The Neyman Construction considers every point in the parameter space independently, no assumptions are
made that the interval is connected or of a particular shape. As a result, the PointSetInterval class is used to
represent the result. The user indicate which points in the parameter space to perform the constrution by providing
a PointSetInterval instance with the desired points.
This class is fairly light weight, because the choice of parameter points to be considered is factorized and so is the
creation of the sampling distribution of the test statistic (which is done by a concrete class implementing the DistributionCreator interface).
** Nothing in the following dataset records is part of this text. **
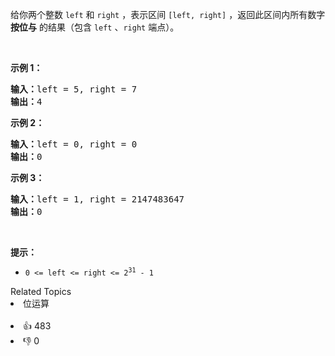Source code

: <p>给你两个整数 <code>left</code> 和 <code>right</code> ，表示区间 <code>[left, right]</code> ，返回此区间内所有数字 <strong>按位与</strong> 的结果（包含 <code>left</code> 、<code>right</code> 端点）。</p>

<p>&nbsp;</p>

<p><strong>示例 1：</strong></p>

<pre>
<strong>输入：</strong>left = 5, right = 7
<strong>输出：</strong>4
</pre>

<p><strong>示例 2：</strong></p>

<pre>
<strong>输入：</strong>left = 0, right = 0
<strong>输出：</strong>0
</pre>

<p><strong>示例 3：</strong></p>

<pre>
<strong>输入：</strong>left = 1, right = 2147483647
<strong>输出：</strong>0
</pre>

<p>&nbsp;</p>

<p><strong>提示：</strong></p>

<ul> 
 <li><code>0 &lt;= left &lt;= right &lt;= 2<sup>31</sup> - 1</code></li> 
</ul>

<div><div>Related Topics</div><div><li>位运算</li></div></div><br><div><li>👍 483</li><li>👎 0</li></div>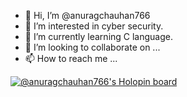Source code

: - 👋 Hi, I’m @anuragchauhan766
- 👀 I’m interested in cyber security.
- 🌱 I’m currently learning C language.
- 💞️ I’m looking to collaborate on ...
- 📫 How to reach me ...

<!---
anuragchauhan766/anuragchauhan766 is a ✨ special ✨ repository because its `README.md` (this file) appears on your GitHub profile.
You can click the Preview link to take a look at your changes.
--->
[![@anuragchauhan766's Holopin board](https://holopin.me/anuragchauhan766)](https://holopin.io/@anuragchauhan766)
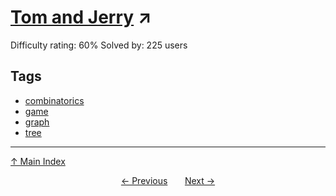 # [Tom and Jerry](https://projecteuler.net/problem=690) ↗️

Difficulty rating: 60%
Solved by: 225 users
## Tags

- [combinatorics](../tags/combinatorics.md)
- [game](../tags/game.md)
- [graph](../tags/graph.md)
- [tree](../tags/tree.md)



---

[↑ Main Index](../README.md)


<div align=center><a href='689.md'>← Previous</a> &nbsp;&nbsp; &nbsp;&nbsp;  <a href='691.md'>Next →</a></div>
As a result, this class basically just drives the construction by:
- using a DistributionCreator to create the SamplingDistribution of a user-defined test statistic for each parameter point of interest,
- defining the acceptance region in the data by finding the thresholds on the test statistic such that the integral of the sampling distribution is of the appropriate size and consistent with the limits of integration (eg. upper/lower/central limits),
- and finally updating the PointSetInterval based on whether the value of the test statistic evaluated on the data are in the acceptance region.
END_HTML
*/
//
#ifndef RooStats_NeymanConstruction
#include "RooStats/NeymanConstruction.h"
#endif
#ifndef RooStats_RooStatsUtils
#include "RooStats/RooStatsUtils.h"
#endif
#ifndef RooStats_PointSetInterval
#include "RooStats/PointSetInterval.h"
#endif
#include "RooStats/SamplingDistribution.h"
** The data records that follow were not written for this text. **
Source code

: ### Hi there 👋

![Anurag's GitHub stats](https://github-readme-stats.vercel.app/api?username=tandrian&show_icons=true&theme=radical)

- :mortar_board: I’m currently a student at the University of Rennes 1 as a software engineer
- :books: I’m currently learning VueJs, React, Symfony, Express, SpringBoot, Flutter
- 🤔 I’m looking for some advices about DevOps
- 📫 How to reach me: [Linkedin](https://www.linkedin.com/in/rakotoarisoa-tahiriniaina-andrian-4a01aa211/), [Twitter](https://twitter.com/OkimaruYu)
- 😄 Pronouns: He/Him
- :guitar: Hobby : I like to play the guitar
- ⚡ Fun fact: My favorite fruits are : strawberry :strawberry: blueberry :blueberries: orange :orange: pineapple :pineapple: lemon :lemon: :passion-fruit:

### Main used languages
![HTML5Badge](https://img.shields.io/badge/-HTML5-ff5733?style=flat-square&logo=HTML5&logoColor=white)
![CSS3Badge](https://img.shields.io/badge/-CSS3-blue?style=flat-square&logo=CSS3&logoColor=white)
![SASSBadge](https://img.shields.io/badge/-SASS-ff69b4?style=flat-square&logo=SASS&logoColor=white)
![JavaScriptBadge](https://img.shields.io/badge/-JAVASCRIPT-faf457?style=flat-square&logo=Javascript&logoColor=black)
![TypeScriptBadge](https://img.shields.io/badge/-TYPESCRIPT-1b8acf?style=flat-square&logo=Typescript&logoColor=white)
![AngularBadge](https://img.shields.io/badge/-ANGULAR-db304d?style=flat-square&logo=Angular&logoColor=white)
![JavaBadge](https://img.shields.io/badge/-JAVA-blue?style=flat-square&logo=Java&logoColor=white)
#include "RooStats/ToyMCSampler.h"
#include "RooStats/ModelConfig.h"
#include "RooMsgService.h"
#include "RooGlobalFunc.h"
#include "RooDataSet.h"
#include "TFile.h"
#include "TTree.h"
#include "TMath.h"
#include "TH1F.h"
ClassImp(RooStats::NeymanConstruction) ;
using namespace RooFit;
using namespace RooStats;
using namespace std;
//_______________________________________________________
NeymanConstruction::NeymanConstruction(RooAbsData& data, ModelConfig& model):
fSize(0.05),
fData(data),
fModel(model),
fTestStatSampler(0),
fPointsToTest(0),
fLeftSideFraction(0),
fConfBelt(0), // constructed with tree data
fAdaptiveSampling(false),
fAdditionalNToysFactor(1.),
fSaveBeltToFile(false),
fCreateBelt(false)
{
// default constructor
// fWS = new RooWorkspace();
// fOwnsWorkspace = true;
// fDataName = "";
// fPdfName = "";
}
//_______________________________________________________
NeymanConstruction::~NeymanConstruction() {
// default constructor
// if(fOwnsWorkspace && fWS) delete fWS;
// if(fConfBelt) delete fConfBelt;
}
//_______________________________________________________
PointSetInterval* NeymanConstruction::GetInterval() const {
// Main interface to get a RooStats::ConfInterval.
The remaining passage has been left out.